• [What to produce]
In the material below, which lines hold the word "running"? Pick each one out.

..............................

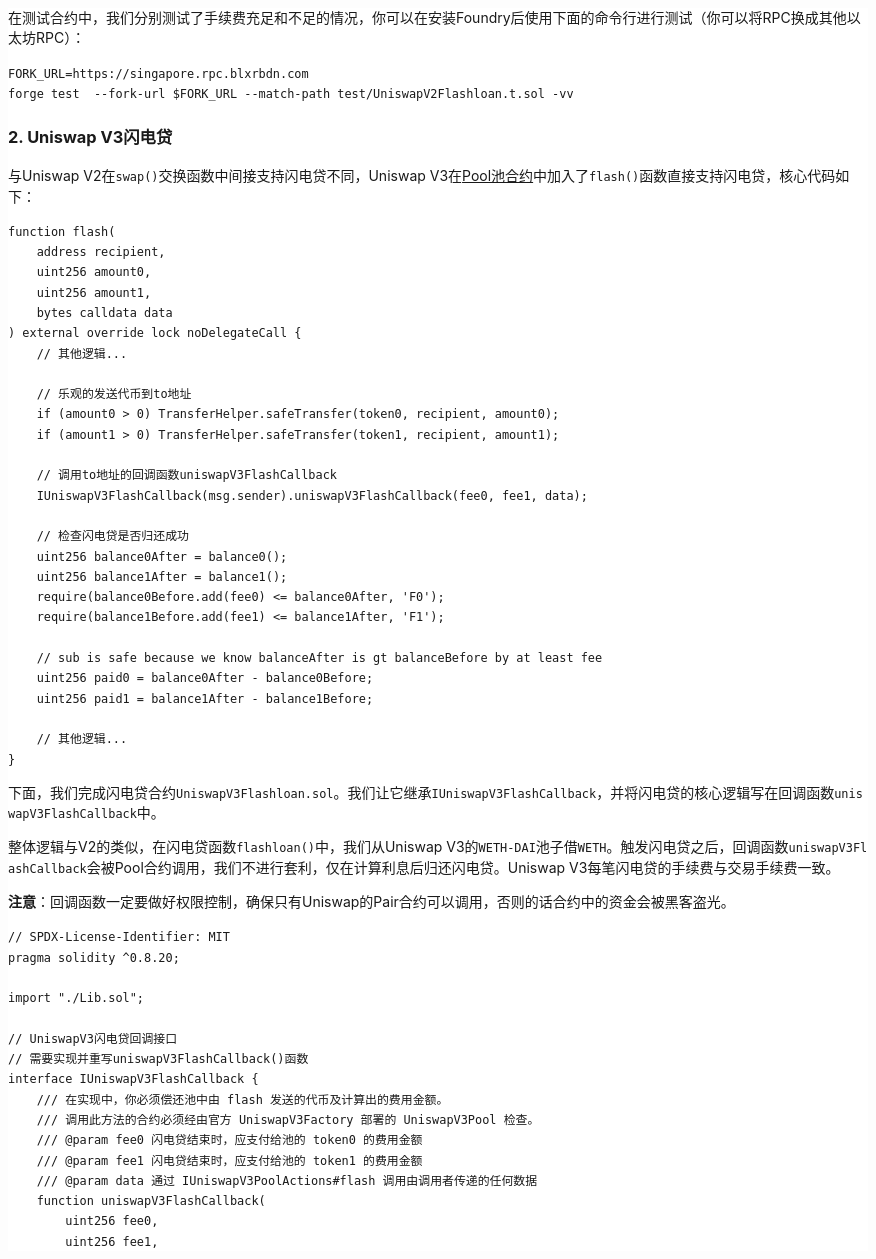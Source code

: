 在测试合约中，我们分别测试了手续费充足和不足的情况，你可以在安装Foundry后使用下面的命令行进行测试（你可以将RPC换成其他以太坊RPC）：

```shell
FORK_URL=https://singapore.rpc.blxrbdn.com
forge test  --fork-url $FORK_URL --match-path test/UniswapV2Flashloan.t.sol -vv
```

### 2. Uniswap V3闪电贷

与Uniswap V2在`swap()`交换函数中间接支持闪电贷不同，Uniswap V3在[Pool池合约](https://github.com/Uniswap/v3-core/blob/main/contracts/UniswapV3Pool.sol#L791C1-L835C1)中加入了`flash()`函数直接支持闪电贷，核心代码如下：

```solidity
function flash(
    address recipient,
    uint256 amount0,
    uint256 amount1,
    bytes calldata data
) external override lock noDelegateCall {
    // 其他逻辑...

    // 乐观的发送代币到to地址
    if (amount0 > 0) TransferHelper.safeTransfer(token0, recipient, amount0);
    if (amount1 > 0) TransferHelper.safeTransfer(token1, recipient, amount1);

    // 调用to地址的回调函数uniswapV3FlashCallback
    IUniswapV3FlashCallback(msg.sender).uniswapV3FlashCallback(fee0, fee1, data);

    // 检查闪电贷是否归还成功
    uint256 balance0After = balance0();
    uint256 balance1After = balance1();
    require(balance0Before.add(fee0) <= balance0After, 'F0');
    require(balance1Before.add(fee1) <= balance1After, 'F1');

    // sub is safe because we know balanceAfter is gt balanceBefore by at least fee
    uint256 paid0 = balance0After - balance0Before;
    uint256 paid1 = balance1After - balance1Before;

    // 其他逻辑...
}
```

下面，我们完成闪电贷合约`UniswapV3Flashloan.sol`。我们让它继承`IUniswapV3FlashCallback`，并将闪电贷的核心逻辑写在回调函数`uniswapV3FlashCallback`中。

整体逻辑与V2的类似，在闪电贷函数`flashloan()`中，我们从Uniswap V3的`WETH-DAI`池子借`WETH`。触发闪电贷之后，回调函数`uniswapV3FlashCallback`会被Pool合约调用，我们不进行套利，仅在计算利息后归还闪电贷。Uniswap V3每笔闪电贷的手续费与交易手续费一致。

**注意**：回调函数一定要做好权限控制，确保只有Uniswap的Pair合约可以调用，否则的话合约中的资金会被黑客盗光。

```solidity
// SPDX-License-Identifier: MIT
pragma solidity ^0.8.20;

import "./Lib.sol";

// UniswapV3闪电贷回调接口
// 需要实现并重写uniswapV3FlashCallback()函数
interface IUniswapV3FlashCallback {
    /// 在实现中，你必须偿还池中由 flash 发送的代币及计算出的费用金额。
    /// 调用此方法的合约必须经由官方 UniswapV3Factory 部署的 UniswapV3Pool 检查。
    /// @param fee0 闪电贷结束时，应支付给池的 token0 的费用金额
    /// @param fee1 闪电贷结束时，应支付给池的 token1 的费用金额
    /// @param data 通过 IUniswapV3PoolActions#flash 调用由调用者传递的任何数据
    function uniswapV3FlashCallback(
        uint256 fee0,
        uint256 fee1,
```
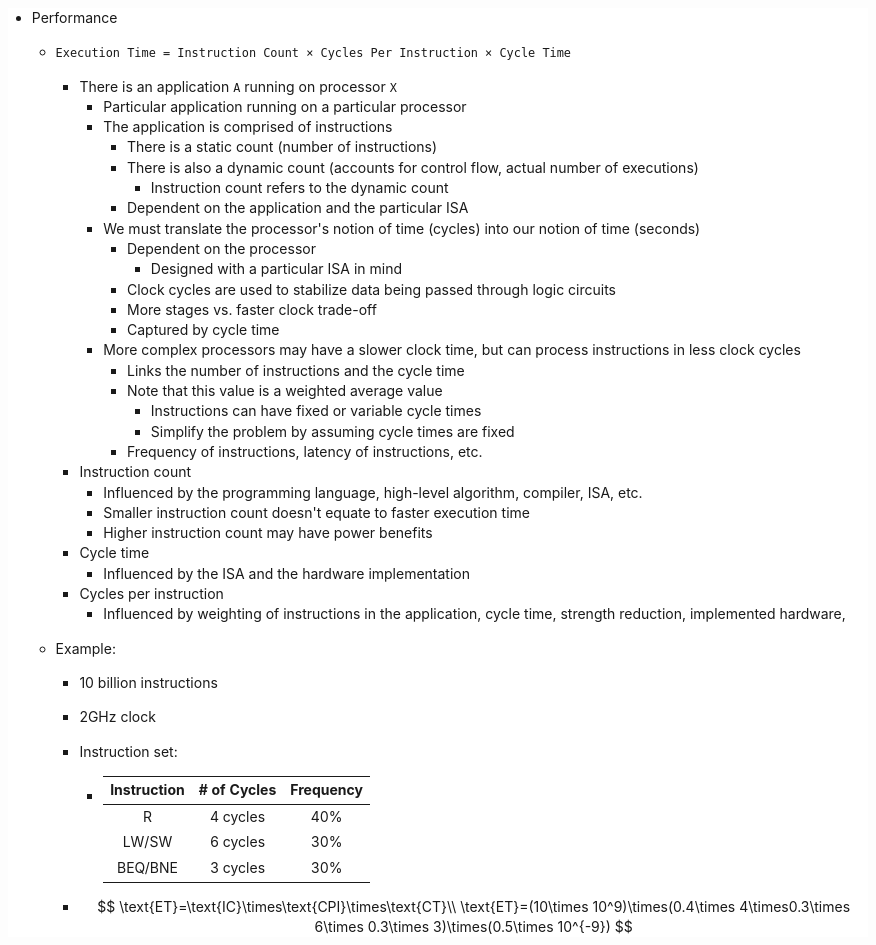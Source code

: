 - Performance

  - `Execution Time = Instruction Count × Cycles Per Instruction × Cycle Time`

    - There is an application `A` running on processor `X`
      - Particular application running on a particular processor
      - The application is comprised of instructions
        - There is a static count (number of instructions)
        - There is also a dynamic count (accounts for control flow, actual number of executions)
          - Instruction count refers to the dynamic count
        - Dependent on the application and the particular ISA
      - We must translate the processor's notion of time (cycles) into our notion of time (seconds)
        - Dependent on the processor
          - Designed with a particular ISA in mind
        - Clock cycles are used to stabilize data being passed through logic circuits
        - More stages vs. faster clock trade-off
        - Captured by cycle time
      - More complex processors may have a slower clock time, but can process instructions in less clock cycles
        - Links the number of instructions and the cycle time
        - Note that this value is a weighted average value
          - Instructions can have fixed or variable cycle times
          - Simplify the problem by assuming cycle times are fixed
        - Frequency of instructions, latency of instructions, etc.
    - Instruction count
      - Influenced by the programming language, high-level algorithm, compiler, ISA, etc.
      - Smaller instruction count doesn't equate to faster execution time
      - Higher instruction count may have power benefits
    - Cycle time
      - Influenced by the ISA and the hardware implementation
    - Cycles per instruction
      - Influenced by weighting of instructions in the application, cycle time, strength reduction, implemented hardware, 

  - Example:

    - 10 billion instructions

    - 2GHz clock

    - Instruction set:

      - | Instruction | # of Cycles | Frequency |
        | :---------: | :---------: | :-------: |
        |      R      |  4 cycles   |    40%    |
        |    LW/SW    |  6 cycles   |    30%    |
        |   BEQ/BNE   |  3 cycles   |    30%    |

    - $$
      \text{ET}=\text{IC}\times\text{CPI}\times\text{CT}\\
      \text{ET}=(10\times 10^9)\times(0.4\times 4\times0.3\times 6\times 0.3\times 3)\times(0.5\times 10^{-9})
      $$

..............................

• [Expected output]
    - There is an application `A` running on processor `X`
      - Particular application running on a particular processor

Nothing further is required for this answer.